Saved entries
====================

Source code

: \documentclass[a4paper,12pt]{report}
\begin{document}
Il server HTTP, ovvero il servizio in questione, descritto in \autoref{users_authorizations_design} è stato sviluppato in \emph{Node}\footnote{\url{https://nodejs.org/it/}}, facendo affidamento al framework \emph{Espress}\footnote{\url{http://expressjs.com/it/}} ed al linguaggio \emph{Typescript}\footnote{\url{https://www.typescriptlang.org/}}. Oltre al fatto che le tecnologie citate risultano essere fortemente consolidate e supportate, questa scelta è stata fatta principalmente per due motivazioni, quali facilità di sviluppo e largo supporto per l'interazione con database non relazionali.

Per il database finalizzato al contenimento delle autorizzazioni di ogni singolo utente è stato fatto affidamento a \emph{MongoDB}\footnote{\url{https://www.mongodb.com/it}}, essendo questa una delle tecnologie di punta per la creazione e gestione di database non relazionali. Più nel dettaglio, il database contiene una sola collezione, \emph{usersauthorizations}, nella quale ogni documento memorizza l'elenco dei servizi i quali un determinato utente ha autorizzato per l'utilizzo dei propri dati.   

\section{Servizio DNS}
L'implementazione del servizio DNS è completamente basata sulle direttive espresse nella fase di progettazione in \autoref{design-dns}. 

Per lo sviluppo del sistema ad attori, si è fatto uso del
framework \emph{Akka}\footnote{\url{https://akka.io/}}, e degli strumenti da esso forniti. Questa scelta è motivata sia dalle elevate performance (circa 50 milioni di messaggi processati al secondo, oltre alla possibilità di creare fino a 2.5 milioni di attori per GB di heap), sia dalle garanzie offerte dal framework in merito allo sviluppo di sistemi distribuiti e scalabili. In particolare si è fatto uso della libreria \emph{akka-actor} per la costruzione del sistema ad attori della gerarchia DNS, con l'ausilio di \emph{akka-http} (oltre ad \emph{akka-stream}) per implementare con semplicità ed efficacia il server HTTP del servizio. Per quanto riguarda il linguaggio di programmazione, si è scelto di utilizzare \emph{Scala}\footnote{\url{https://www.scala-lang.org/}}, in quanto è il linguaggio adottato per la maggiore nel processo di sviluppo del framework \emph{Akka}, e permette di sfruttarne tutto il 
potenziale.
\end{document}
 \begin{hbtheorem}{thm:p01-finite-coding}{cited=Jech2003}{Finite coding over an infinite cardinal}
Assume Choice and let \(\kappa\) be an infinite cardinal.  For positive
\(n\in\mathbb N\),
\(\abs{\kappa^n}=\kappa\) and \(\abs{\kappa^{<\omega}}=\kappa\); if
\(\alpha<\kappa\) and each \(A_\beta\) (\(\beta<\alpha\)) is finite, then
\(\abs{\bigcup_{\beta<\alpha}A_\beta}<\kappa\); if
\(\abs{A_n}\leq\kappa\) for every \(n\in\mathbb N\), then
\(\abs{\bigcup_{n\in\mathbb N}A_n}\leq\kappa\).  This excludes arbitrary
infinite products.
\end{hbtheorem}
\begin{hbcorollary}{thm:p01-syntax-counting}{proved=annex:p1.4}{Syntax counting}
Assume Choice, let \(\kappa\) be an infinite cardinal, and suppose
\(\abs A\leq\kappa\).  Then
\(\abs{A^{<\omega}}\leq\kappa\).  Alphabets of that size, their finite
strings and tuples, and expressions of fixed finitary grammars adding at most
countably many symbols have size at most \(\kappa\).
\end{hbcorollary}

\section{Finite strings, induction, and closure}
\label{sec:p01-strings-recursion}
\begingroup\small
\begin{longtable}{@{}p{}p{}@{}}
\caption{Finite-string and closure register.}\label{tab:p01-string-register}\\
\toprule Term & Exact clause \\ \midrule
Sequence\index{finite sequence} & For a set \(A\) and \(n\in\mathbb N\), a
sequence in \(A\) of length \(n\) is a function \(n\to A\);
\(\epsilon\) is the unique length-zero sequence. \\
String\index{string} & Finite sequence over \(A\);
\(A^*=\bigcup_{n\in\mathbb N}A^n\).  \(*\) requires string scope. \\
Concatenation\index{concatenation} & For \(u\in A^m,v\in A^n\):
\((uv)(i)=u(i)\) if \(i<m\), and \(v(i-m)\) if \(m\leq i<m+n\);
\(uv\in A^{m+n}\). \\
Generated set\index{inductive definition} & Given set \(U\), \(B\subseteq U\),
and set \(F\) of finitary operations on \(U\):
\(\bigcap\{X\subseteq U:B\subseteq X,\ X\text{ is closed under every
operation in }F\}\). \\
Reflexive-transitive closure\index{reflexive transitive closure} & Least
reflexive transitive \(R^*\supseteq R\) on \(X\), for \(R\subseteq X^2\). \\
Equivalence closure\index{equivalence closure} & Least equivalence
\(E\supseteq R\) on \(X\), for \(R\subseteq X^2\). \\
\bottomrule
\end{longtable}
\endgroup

====================

■ **Task**
Wherever a line in the data above holds "database", copy that line.

■ **Reply to the exercise**
Il server HTTP, ovvero il servizio in questione, descritto in \autoref{users_authorizations_design} è stato sviluppato in \emph{Node}\footnote{\url{https://nodejs.org/it/}}, facendo affidamento al framework \emph{Espress}\footnote{\url{http://expressjs.com/it/}} ed al linguaggio \emph{Typescript}\footnote{\url{https://www.typescriptlang.org/}}. Oltre al fatto che le tecnologie citate risultano essere fortemente consolidate e supportate, questa scelta è stata fatta principalmente per due motivazioni, quali facilità di sviluppo e largo supporto per l'interazione con database non relazionali.
Per il database finalizzato al contenimento delle autorizzazioni di ogni singolo utente è stato fatto affidamento a \emph{MongoDB}\footnote{\url{https://www.mongodb.com/it}}, essendo questa una delle tecnologie di punta per la creazione e gestione di database non relazionali. Più nel dettaglio, il database contiene una sola collezione, \emph{usersauthorizations}, nella quale ogni documento memorizza l'elenco dei servizi i quali un determinato utente ha autorizzato per l'utilizzo dei propri dati.   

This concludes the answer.